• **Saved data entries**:
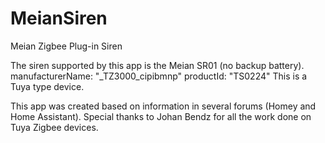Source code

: # MeianSiren
Meian Zigbee Plug-in Siren

The siren supported by this app is the Meian SR01 (no backup battery).
    manufacturerName: "_TZ3000_cipibmnp"
    productId: "TS0224"
This is a Tuya type device.
 
This app was created based on information in several forums (Homey and Home Assistant).
Special thanks to Johan Bendz for all the work done on Tuya Zigbee devices.
  
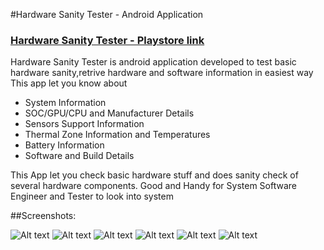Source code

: #Hardware Sanity Tester - Android Application
### [Hardware Sanity Tester - Playstore link](https://play.google.com/store/apps/details?id=com.pawanbathe.hardwaresanitytester&hl=en)
Hardware Sanity Tester is android application developed to test basic hardware sanity,retrive hardware and software information in easiest way 
This app let you know about

* System Information
* SOC/GPU/CPU and Manufacturer Details
* Sensors Support Information
* Thermal Zone Information and Temperatures
* Battery Information
* Software and Build Details

This App let you check basic hardware stuff and does sanity check of several hardware components. Good and Handy for System Software Engineer and Tester to look into system

##Screenshots:

![Alt text](hardware_sanity_tetser/screenshots/five.jpeg?raw=true "Device Info")
![Alt text](hardware_sanity_tetser/screenshots/six.jpeg?raw=true "SOC Info")
![Alt text](hardware_sanity_tetser/screenshots/one.jpeg?raw=true "Software Info")
![Alt text](hardware_sanity_tetser/screenshots/two.jpeg?raw=true "Battery Info")
![Alt text](hardware_sanity_tetser/screenshots/three.jpeg?raw=true "Sensors Info")
![Alt text](hardware_sanity_tetser/screenshots/four.jpeg?raw=true "Thermal Info")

• **TASK DETAILS**: Each entry is to be returned precisely as it appears, but the pictures are to be dropped.

• **YOUR SOLUTION**:
Source code

: # MeianSiren
Meian Zigbee Plug-in Siren

The siren supported by this app is the Meian SR01 (no backup battery).
    manufacturerName: "_TZ3000_cipibmnp"
    productId: "TS0224"
This is a Tuya type device.
 
This app was created based on information in several forums (Homey and Home Assistant).
Special thanks to Johan Bendz for all the work done on Tuya Zigbee devices.
  
Source code

: #Hardware Sanity Tester - Android Application
### [Hardware Sanity Tester - Playstore link](https://play.google.com/store/apps/details?id=com.pawanbathe.hardwaresanitytester&hl=en)
Hardware Sanity Tester is android application developed to test basic hardware sanity,retrive hardware and software information in easiest way 
This app let you know about

* System Information
* SOC/GPU/CPU and Manufacturer Details
* Sensors Support Information
* Thermal Zone Information and Temperatures
* Battery Information
* Software and Build Details

This App let you check basic hardware stuff and does sanity check of several hardware components. Good and Handy for System Software Engineer and Tester to look into system

##Screenshots:

![Alt text](hardware_sanity_tetser/screenshots/five.jpeg?raw=true "Device Info")
![Alt text](hardware_sanity_tetser/screenshots/six.jpeg?raw=true "SOC Info")
![Alt text](hardware_sanity_tetser/screenshots/one.jpeg?raw=true "Software Info")
![Alt text](hardware_sanity_tetser/screenshots/two.jpeg?raw=true "Battery Info")
![Alt text](hardware_sanity_tetser/screenshots/three.jpeg?raw=true "Sensors Info")
![Alt text](hardware_sanity_tetser/screenshots/four.jpeg?raw=true "Thermal Info")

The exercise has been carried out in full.